Cavalos de Guerra
Seguindo os trilhos da América Profunda, deparamo-nos com um cruzamento onde se determina o destino da estreia americana da britânica Andrea Arnold ("American Honey") com "War Pony", não apenas unificada pela presença da atriz virada realizadora Riley Keough, mas é dela partido essa ramificação. Conta-se que durante as filmagens dos "meninos perdidos" em terras indomáveis, a estrela conheceu dois figurantes de origem Lakota [Franklin Sioux Bob e Bill Reddy], criando assim uma amizade possivelmente impulsionada pela ancestralidade da própria Keough (neta de Elvis Presley, cujo próprio músico tinha ligações, do lado da mãe, com nativos da tribo Cherokee). No término das filmagens, de forma a manter o contacto com os seus "novos" amigos, ela visita a reserva onde ambos residem. Para além das experiências, é aí que as sementes de "War Pony" são devidamente colhidas.
O filme recorre a um realismo desengonçado, dito e formalizado em muito do cinema norte-americano independente - a linguagem instável que oferece ao espectador uma voraz inquietação com o seu ambiente de violência social. Joga-se em duas histórias cruzadas, em infâncias negligenciadas e juventudes roubadas, fruto do desespero do seu próprio estatuto e das fracassadas políticas, quer de integração ou de reconstituição do nativo americano nos EUA. No entanto, esta panóplia de personagens são figurantes olvidadas, acima do white trash (esses seres humanos mal-amados e restringidos à “porno-miséria”, seja social ou até moral), persistindo na sobrevivência pelos seus escassos meios, desonrados ancestrais e às místicas entidades (o bisonte, que surge como alucinação, é a réstia dessa dignidade, a memória de uma ligação natural, desvanecida pelos vícios do capitalismo).
Portanto, "War Pony" é um filme que anseia captar as “vibrações” de uma miséria condenável, sem condescender os seus "peões" (era o que faltava!), mas a sua constante ficção “salta-pocinhas” faz com que se perca esse retrato, incentivando o espectador a conectar os dois pontos narrativos que nos são apresentados ao invés de “vislumbrar” pelo ecossistema aí registado (possivelmente funcionaria como documentário, mais do que qualquer outra ‘coisa’).

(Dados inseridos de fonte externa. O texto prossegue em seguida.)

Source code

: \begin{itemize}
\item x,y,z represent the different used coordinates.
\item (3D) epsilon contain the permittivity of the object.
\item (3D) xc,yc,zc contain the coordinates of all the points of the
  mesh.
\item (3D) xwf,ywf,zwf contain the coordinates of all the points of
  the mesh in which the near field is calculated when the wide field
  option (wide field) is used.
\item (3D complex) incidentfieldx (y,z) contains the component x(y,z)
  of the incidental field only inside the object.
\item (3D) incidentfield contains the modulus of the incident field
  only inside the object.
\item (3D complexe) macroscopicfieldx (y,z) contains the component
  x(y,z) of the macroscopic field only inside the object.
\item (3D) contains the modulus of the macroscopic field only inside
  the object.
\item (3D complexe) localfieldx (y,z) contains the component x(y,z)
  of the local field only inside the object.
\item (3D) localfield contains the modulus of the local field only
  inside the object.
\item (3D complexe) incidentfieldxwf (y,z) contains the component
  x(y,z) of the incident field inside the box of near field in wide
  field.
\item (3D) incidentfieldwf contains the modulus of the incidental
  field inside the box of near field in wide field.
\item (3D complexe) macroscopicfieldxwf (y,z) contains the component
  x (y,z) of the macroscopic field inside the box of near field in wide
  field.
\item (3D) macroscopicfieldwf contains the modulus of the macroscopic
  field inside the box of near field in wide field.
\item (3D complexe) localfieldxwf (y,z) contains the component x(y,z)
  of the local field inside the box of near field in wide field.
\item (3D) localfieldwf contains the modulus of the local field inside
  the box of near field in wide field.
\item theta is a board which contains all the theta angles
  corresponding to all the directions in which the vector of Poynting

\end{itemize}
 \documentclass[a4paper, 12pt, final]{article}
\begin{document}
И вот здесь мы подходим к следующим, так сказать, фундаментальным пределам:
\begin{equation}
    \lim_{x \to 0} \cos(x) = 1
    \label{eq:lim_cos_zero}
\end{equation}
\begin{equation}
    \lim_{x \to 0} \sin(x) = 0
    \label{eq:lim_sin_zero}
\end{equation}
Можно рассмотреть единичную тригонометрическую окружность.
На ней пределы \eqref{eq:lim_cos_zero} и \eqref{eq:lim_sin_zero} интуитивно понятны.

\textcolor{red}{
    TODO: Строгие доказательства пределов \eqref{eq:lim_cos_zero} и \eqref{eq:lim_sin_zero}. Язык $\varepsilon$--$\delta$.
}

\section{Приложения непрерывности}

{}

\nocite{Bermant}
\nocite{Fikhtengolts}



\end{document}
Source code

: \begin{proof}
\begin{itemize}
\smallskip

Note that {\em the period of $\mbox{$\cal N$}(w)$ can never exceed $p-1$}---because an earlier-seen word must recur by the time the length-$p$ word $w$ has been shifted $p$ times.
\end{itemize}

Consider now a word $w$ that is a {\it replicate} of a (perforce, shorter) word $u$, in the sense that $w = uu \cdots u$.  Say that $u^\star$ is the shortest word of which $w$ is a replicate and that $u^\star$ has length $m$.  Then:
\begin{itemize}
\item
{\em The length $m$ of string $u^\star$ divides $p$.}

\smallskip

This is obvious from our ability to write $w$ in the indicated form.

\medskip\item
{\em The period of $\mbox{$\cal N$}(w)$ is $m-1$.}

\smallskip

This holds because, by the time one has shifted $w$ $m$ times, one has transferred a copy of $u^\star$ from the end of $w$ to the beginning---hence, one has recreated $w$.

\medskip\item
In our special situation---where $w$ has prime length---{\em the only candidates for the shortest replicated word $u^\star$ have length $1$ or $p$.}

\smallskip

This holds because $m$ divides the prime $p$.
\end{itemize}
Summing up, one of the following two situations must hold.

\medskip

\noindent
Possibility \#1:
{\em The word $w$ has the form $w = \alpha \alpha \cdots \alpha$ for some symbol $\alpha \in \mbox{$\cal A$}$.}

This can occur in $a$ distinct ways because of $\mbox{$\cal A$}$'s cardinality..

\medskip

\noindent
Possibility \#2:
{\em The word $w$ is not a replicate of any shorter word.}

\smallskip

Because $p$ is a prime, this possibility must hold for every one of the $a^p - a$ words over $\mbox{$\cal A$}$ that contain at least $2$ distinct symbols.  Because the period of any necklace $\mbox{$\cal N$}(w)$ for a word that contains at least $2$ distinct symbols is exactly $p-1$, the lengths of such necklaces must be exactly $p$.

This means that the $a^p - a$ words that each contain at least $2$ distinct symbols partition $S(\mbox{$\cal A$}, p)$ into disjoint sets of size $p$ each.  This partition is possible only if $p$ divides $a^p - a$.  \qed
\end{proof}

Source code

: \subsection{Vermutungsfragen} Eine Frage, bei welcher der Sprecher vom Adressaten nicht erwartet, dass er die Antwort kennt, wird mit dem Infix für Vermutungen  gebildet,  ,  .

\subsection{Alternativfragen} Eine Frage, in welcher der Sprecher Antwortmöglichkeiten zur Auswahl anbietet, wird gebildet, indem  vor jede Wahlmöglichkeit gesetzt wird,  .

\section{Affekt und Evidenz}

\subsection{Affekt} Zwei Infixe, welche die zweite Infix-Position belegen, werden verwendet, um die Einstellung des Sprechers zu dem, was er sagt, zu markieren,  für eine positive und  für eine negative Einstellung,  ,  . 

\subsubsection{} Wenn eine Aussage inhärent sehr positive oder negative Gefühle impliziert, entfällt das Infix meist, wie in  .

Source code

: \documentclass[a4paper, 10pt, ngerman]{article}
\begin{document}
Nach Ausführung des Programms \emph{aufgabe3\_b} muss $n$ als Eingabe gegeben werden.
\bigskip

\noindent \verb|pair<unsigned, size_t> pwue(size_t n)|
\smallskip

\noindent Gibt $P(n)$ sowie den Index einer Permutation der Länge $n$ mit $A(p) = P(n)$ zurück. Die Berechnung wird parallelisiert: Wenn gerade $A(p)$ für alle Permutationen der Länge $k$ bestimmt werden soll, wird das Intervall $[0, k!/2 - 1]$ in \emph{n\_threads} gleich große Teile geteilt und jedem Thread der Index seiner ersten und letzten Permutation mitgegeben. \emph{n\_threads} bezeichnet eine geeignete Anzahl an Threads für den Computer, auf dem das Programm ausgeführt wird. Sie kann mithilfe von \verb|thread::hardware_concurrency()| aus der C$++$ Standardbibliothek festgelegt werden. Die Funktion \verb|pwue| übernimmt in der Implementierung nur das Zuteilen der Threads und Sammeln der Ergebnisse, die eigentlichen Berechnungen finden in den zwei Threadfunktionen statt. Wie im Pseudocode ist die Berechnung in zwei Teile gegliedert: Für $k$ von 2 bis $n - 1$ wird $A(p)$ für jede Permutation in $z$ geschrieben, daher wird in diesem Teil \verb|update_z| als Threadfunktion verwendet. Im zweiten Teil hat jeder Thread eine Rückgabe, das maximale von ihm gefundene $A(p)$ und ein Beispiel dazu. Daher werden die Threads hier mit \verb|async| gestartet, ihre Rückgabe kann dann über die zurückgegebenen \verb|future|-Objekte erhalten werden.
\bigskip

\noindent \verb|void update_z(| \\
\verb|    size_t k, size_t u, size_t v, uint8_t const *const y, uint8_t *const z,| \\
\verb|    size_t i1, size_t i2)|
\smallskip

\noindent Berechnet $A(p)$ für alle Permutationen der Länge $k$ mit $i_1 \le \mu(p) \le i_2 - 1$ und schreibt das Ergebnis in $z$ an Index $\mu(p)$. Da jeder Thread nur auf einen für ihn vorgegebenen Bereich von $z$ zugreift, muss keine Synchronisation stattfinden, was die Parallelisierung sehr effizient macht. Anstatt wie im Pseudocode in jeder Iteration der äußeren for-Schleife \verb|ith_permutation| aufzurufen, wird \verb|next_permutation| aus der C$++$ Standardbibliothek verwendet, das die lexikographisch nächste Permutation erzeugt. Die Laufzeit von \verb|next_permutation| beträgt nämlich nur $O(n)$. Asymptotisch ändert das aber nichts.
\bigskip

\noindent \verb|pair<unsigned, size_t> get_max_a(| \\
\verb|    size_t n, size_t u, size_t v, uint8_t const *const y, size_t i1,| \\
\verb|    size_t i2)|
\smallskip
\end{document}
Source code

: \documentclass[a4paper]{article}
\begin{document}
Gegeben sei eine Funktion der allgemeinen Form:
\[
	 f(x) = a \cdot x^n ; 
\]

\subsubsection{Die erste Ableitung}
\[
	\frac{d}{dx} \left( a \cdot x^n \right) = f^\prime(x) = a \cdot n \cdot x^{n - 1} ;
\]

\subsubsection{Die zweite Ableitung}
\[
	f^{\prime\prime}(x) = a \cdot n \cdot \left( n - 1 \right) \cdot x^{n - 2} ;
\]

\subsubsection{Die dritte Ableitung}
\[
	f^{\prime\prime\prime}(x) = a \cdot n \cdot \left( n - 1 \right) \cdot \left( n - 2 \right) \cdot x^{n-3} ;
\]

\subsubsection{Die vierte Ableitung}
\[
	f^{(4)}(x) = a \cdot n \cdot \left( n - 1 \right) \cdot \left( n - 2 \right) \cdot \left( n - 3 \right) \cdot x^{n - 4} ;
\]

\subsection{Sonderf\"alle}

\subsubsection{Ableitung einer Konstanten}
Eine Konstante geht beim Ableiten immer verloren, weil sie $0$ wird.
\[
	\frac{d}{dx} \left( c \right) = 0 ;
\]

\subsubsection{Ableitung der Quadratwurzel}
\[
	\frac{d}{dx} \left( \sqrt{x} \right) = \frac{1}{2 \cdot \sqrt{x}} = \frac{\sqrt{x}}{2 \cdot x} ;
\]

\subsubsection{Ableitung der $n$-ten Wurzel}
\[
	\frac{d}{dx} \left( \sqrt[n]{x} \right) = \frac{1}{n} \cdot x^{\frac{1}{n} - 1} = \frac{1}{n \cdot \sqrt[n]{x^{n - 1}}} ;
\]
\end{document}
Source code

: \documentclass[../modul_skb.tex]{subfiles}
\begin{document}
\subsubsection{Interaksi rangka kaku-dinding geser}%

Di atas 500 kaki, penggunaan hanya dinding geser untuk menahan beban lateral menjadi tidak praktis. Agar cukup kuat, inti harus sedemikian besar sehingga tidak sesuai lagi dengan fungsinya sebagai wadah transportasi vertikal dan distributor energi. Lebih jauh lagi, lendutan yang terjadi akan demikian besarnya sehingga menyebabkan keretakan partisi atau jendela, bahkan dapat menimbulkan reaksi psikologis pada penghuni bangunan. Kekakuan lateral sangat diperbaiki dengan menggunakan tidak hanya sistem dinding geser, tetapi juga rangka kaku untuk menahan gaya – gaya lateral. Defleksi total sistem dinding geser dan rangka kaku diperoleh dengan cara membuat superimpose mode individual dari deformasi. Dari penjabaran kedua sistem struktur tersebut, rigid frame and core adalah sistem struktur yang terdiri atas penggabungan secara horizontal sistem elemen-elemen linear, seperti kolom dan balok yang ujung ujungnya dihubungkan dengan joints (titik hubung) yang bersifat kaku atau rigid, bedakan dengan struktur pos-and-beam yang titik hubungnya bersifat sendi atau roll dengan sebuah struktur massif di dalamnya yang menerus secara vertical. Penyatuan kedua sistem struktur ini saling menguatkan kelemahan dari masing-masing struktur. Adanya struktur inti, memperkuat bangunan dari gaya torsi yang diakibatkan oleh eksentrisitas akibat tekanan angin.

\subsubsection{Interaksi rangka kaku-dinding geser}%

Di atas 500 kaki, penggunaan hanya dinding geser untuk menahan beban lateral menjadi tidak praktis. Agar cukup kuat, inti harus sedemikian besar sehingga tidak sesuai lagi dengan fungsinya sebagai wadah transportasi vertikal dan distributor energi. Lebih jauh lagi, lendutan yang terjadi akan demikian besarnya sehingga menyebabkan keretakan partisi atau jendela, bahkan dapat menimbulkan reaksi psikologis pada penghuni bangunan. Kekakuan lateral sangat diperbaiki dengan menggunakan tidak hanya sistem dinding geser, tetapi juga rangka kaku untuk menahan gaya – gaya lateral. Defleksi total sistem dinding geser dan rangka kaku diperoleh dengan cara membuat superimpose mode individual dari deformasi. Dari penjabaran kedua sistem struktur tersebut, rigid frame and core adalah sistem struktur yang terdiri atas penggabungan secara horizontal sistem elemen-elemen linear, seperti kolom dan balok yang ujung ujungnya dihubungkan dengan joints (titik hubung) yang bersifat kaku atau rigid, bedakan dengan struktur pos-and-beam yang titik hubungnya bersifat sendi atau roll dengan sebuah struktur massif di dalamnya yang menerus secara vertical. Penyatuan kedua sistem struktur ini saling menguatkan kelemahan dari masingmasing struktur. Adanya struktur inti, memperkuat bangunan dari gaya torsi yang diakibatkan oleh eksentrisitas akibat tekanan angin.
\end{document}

É um regresso à comunidade, e ao que isso permite e insiste. Keough (com a sua amiga e argumentista Gina Gammell creditada na co-realização) revela-se emocionalmente dedicada à sua causa e às suas experiências materializadas, uma visão que lhe garantiu a Caméra D'Or para melhor primeira obra em Cannes, igualmente sustentando a tese de uma "fórmula" de simulacro realista (ou o que achamos ser realismo) que muito desse cinema tem vindo a apostar como a sua ofensiva indie e alternativa às produções megalómanas.